*** Supplied entries ***
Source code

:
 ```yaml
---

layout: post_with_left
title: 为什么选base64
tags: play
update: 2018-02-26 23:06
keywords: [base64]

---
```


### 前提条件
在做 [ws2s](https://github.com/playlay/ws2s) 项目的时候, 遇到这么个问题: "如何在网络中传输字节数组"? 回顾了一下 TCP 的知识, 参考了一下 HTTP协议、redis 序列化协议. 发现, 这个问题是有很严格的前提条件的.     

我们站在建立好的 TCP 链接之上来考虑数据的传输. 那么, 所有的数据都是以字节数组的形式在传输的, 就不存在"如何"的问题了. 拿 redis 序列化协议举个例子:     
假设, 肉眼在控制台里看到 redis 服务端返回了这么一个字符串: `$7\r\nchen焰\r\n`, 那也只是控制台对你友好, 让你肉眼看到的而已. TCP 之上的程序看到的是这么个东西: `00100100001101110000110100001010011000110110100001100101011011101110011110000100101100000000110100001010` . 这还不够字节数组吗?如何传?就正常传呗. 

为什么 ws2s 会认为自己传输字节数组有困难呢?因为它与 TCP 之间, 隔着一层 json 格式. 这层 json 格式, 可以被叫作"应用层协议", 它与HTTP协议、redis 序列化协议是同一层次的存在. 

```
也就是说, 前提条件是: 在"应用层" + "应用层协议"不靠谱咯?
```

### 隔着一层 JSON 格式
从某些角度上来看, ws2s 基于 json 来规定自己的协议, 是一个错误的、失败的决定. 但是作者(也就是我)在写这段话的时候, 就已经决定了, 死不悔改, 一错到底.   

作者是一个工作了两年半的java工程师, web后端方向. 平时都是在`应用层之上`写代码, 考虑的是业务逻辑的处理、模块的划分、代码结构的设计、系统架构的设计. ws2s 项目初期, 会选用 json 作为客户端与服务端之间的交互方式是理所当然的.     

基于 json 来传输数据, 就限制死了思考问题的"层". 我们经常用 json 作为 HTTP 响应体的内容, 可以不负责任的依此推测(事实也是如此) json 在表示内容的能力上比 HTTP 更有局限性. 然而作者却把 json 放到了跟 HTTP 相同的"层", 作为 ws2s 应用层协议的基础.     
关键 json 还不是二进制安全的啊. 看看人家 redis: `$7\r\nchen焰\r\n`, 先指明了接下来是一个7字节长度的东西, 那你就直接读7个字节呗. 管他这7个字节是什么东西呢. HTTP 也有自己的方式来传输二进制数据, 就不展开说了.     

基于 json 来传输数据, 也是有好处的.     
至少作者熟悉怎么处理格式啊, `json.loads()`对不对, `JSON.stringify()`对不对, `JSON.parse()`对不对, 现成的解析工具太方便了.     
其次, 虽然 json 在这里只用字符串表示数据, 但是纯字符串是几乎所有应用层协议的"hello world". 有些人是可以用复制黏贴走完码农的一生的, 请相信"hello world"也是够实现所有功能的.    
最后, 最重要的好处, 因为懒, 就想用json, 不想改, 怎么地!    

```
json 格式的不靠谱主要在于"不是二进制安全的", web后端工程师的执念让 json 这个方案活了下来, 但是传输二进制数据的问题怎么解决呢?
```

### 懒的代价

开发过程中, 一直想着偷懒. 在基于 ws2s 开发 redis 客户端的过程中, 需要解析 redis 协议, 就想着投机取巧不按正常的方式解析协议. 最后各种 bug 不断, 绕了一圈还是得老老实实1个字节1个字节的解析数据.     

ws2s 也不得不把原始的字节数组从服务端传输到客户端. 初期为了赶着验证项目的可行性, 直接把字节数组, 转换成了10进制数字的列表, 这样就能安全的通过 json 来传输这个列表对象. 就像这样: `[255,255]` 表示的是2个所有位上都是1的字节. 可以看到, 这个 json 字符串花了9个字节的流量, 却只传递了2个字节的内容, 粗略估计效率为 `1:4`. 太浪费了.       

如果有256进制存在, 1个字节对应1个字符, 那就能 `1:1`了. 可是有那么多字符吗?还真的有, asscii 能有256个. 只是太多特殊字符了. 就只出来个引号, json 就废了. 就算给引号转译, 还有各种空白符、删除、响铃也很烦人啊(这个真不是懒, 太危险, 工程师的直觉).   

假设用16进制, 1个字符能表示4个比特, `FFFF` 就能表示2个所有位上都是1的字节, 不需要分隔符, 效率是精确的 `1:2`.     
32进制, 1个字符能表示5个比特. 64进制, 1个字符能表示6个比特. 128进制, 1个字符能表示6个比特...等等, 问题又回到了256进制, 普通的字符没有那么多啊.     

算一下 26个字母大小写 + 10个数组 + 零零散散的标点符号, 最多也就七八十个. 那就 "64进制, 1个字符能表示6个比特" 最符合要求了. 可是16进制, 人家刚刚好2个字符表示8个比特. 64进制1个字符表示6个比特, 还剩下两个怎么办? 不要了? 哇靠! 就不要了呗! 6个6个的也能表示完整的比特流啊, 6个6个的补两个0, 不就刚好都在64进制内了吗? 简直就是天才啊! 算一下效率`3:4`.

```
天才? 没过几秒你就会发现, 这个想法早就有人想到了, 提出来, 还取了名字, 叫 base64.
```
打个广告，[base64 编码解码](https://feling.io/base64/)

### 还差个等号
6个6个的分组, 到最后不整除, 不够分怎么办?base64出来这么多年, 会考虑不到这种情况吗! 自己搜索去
*** End of Supplied entries ***
◆ Task details ◆
Each line from the first line of the entries up to and including the line containing "就能表示2个所有位上都是1的字节, 不需要分隔符, 效率是精确的" should be transcribed exactly, with all other lines left out.

◆ Finished task ◆
Source code

:
 ```yaml
---

layout: post_with_left
title: 为什么选base64
tags: play
update: 2018-02-26 23:06
keywords: [base64]

---
```


### 前提条件
在做 [ws2s](https://github.com/playlay/ws2s) 项目的时候, 遇到这么个问题: "如何在网络中传输字节数组"? 回顾了一下 TCP 的知识, 参考了一下 HTTP协议、redis 序列化协议. 发现, 这个问题是有很严格的前提条件的.     

我们站在建立好的 TCP 链接之上来考虑数据的传输. 那么, 所有的数据都是以字节数组的形式在传输的, 就不存在"如何"的问题了. 拿 redis 序列化协议举个例子:     
假设, 肉眼在控制台里看到 redis 服务端返回了这么一个字符串: `$7\r\nchen焰\r\n`, 那也只是控制台对你友好, 让你肉眼看到的而已. TCP 之上的程序看到的是这么个东西: `00100100001101110000110100001010011000110110100001100101011011101110011110000100101100000000110100001010` . 这还不够字节数组吗?如何传?就正常传呗. 

为什么 ws2s 会认为自己传输字节数组有困难呢?因为它与 TCP 之间, 隔着一层 json 格式. 这层 json 格式, 可以被叫作"应用层协议", 它与HTTP协议、redis 序列化协议是同一层次的存在. 

```
也就是说, 前提条件是: 在"应用层" + "应用层协议"不靠谱咯?
```

### 隔着一层 JSON 格式
从某些角度上来看, ws2s 基于 json 来规定自己的协议, 是一个错误的、失败的决定. 但是作者(也就是我)在写这段话的时候, 就已经决定了, 死不悔改, 一错到底.   

作者是一个工作了两年半的java工程师, web后端方向. 平时都是在`应用层之上`写代码, 考虑的是业务逻辑的处理、模块的划分、代码结构的设计、系统架构的设计. ws2s 项目初期, 会选用 json 作为客户端与服务端之间的交互方式是理所当然的.     

基于 json 来传输数据, 就限制死了思考问题的"层". 我们经常用 json 作为 HTTP 响应体的内容, 可以不负责任的依此推测(事实也是如此) json 在表示内容的能力上比 HTTP 更有局限性. 然而作者却把 json 放到了跟 HTTP 相同的"层", 作为 ws2s 应用层协议的基础.     
关键 json 还不是二进制安全的啊. 看看人家 redis: `$7\r\nchen焰\r\n`, 先指明了接下来是一个7字节长度的东西, 那你就直接读7个字节呗. 管他这7个字节是什么东西呢. HTTP 也有自己的方式来传输二进制数据, 就不展开说了.     

基于 json 来传输数据, 也是有好处的.     
至少作者熟悉怎么处理格式啊, `json.loads()`对不对, `JSON.stringify()`对不对, `JSON.parse()`对不对, 现成的解析工具太方便了.     
其次, 虽然 json 在这里只用字符串表示数据, 但是纯字符串是几乎所有应用层协议的"hello world". 有些人是可以用复制黏贴走完码农的一生的, 请相信"hello world"也是够实现所有功能的.    
最后, 最重要的好处, 因为懒, 就想用json, 不想改, 怎么地!    

```
json 格式的不靠谱主要在于"不是二进制安全的", web后端工程师的执念让 json 这个方案活了下来, 但是传输二进制数据的问题怎么解决呢?
```

### 懒的代价

开发过程中, 一直想着偷懒. 在基于 ws2s 开发 redis 客户端的过程中, 需要解析 redis 协议, 就想着投机取巧不按正常的方式解析协议. 最后各种 bug 不断, 绕了一圈还是得老老实实1个字节1个字节的解析数据.     

ws2s 也不得不把原始的字节数组从服务端传输到客户端. 初期为了赶着验证项目的可行性, 直接把字节数组, 转换成了10进制数字的列表, 这样就能安全的通过 json 来传输这个列表对象. 就像这样: `[255,255]` 表示的是2个所有位上都是1的字节. 可以看到, 这个 json 字符串花了9个字节的流量, 却只传递了2个字节的内容, 粗略估计效率为 `1:4`. 太浪费了.       

如果有256进制存在, 1个字节对应1个字符, 那就能 `1:1`了. 可是有那么多字符吗?还真的有, asscii 能有256个. 只是太多特殊字符了. 就只出来个引号, json 就废了. 就算给引号转译, 还有各种空白符、删除、响铃也很烦人啊(这个真不是懒, 太危险, 工程师的直觉).   

假设用16进制, 1个字符能表示4个比特, `FFFF` 就能表示2个所有位上都是1的字节, 不需要分隔符, 效率是精确的 `1:2`.     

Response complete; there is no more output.